Musk obviously doesn’t know this, but real reporters don’t take the word of others as gospel at all. They check the facts before publishing them. The basic journalistic principles of truth, public service and independence never change, regardless of delivery method. When they make mistakes, they correct them transparently.

Traditional newspaper companies operate the largest and most trusted newsrooms in communities around the world. They post hundreds of new and unique stories online every day, about real people and events, verifiable to anyone who wants to dig into the facts. “Internet” does not send reporters to the city hall, nor does it assign photographers to get pictures of the perpetrators’ walks and house fires. And any digital-native news source worth paying attention to focuses its reporting on exactly the same practices and ethics as any other reputable newsroom.

Those newsrooms employ editors, whose important job is to make sure that what they publish is accurate and fair. The credibility of a journalistic company is its greatest value. If you lie repeatedly, and your audience cares, they won’t stick around. The Founding Fathers were clear that they believed that a free and independent press is crucial to the functioning of a democracy.

Twitter causes a strange kind of brain rot: the more time you spend on it, the more important it seems than it really is. Part of that reality-bending effect is that, as the most time-based social network, it’s been the platform of choice for politicians, journalists, and plenty of celebrities for several years (although that may be changing as Musk reinstates users). Nazis, abusers and other scoundrels who earned their banishment under previous ownership).

And as editors of any outlet know, keeping the inherently fractious nature of human beings at bay is a never-ending task. Newspaper letter column editors have worked for decades to keep trolls and liars out of their pages. Exponentially multiply that difficult task and add anonymity to the mix, and you’ll see why social media moderation is such a pain in the ass.

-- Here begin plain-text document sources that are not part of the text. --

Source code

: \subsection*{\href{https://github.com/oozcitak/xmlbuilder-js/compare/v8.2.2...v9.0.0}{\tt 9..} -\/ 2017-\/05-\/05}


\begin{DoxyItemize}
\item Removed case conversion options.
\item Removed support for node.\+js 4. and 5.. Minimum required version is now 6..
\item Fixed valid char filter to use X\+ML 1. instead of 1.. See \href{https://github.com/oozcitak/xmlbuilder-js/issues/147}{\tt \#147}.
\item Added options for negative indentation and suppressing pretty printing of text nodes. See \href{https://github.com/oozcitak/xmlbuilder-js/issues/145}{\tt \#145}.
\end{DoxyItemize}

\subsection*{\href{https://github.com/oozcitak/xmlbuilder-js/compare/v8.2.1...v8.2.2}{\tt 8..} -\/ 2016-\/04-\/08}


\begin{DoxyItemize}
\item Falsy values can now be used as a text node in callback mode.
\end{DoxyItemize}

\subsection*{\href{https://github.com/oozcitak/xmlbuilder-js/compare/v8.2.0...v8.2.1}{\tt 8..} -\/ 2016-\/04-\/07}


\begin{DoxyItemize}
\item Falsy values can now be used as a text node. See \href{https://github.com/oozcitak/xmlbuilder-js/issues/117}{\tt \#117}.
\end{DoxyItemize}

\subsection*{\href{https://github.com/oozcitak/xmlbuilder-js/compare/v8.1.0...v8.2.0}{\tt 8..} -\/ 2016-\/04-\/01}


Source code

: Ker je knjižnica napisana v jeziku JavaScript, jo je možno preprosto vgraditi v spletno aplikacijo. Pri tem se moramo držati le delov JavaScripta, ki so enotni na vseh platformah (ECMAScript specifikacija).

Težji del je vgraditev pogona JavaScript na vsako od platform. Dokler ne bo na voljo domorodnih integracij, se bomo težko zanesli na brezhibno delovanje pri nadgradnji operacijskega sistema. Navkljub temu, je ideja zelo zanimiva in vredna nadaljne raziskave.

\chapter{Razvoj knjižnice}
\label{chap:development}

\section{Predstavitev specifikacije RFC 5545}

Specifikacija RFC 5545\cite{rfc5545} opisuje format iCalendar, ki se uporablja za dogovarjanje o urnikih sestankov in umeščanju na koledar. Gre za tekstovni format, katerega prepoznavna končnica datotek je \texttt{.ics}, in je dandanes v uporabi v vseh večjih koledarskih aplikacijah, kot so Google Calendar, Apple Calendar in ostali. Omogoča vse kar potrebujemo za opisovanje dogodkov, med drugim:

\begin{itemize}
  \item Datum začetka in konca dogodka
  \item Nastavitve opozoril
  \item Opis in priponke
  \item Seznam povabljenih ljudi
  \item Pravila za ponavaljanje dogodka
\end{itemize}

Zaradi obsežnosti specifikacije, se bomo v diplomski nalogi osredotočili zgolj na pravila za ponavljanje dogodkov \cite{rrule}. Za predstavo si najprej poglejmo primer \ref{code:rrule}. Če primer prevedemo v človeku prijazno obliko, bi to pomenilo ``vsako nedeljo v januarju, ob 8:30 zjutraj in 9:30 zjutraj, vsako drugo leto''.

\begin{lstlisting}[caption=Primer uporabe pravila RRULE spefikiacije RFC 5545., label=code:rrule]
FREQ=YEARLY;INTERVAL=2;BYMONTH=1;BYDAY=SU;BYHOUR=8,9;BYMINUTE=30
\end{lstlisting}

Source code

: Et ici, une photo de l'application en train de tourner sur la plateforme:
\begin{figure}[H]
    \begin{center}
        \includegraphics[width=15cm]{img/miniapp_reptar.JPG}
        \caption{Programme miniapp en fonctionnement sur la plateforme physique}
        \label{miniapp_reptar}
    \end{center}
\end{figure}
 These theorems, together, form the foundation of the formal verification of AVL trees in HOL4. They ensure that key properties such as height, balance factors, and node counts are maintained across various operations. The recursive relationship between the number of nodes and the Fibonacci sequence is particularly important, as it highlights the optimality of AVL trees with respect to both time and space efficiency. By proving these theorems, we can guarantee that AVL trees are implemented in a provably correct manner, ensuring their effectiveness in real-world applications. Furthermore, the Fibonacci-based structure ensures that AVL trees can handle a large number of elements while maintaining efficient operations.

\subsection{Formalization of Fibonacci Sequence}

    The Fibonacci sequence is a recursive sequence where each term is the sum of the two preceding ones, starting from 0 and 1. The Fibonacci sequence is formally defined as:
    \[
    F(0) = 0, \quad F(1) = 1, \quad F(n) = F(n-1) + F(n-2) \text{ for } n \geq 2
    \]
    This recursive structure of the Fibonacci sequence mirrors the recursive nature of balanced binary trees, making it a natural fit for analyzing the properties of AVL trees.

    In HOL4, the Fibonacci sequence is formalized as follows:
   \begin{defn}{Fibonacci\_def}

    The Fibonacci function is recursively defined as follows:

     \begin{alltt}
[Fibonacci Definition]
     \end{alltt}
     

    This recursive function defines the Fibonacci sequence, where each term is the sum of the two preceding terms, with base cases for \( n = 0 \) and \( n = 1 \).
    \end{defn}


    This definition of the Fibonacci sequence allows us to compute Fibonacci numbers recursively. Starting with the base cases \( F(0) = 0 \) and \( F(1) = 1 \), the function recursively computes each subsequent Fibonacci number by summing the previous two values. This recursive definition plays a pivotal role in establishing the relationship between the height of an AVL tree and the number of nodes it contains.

Musk continues to post what he imagines to be shocking smoking guns on his “Twitter files”: internal company communications, curated by journalists with checkered credentials, that show Twitter’s previous management worked to combat misinformation and abuse. by its users.

Anyone who has worked in comment moderation sees this debate for exactly what it is: people responsible for a great platform working to limit the reach of bad actors on their service. If so-called “conservative” content appears to have been disproportionately suppressed, that can be blamed on all the former right-wing gatekeepers who have ceded the truth to the likes of Donald Trump and alternative facts about him.

Musk seems intent on hijacking the Twitter plane he bought, and a soft landing seems more unlikely with each tweet. (By the way, Tesla stock owners, aren’t you wondering what he’s doing for you, since he seems to be obsessively fighting online with his critics all day?) As one of his most popular users, he thought this Twitter thing would be easy. . It’s becoming more and more obvious that not even Chief Twit knows the difference between a journalist and an online troll.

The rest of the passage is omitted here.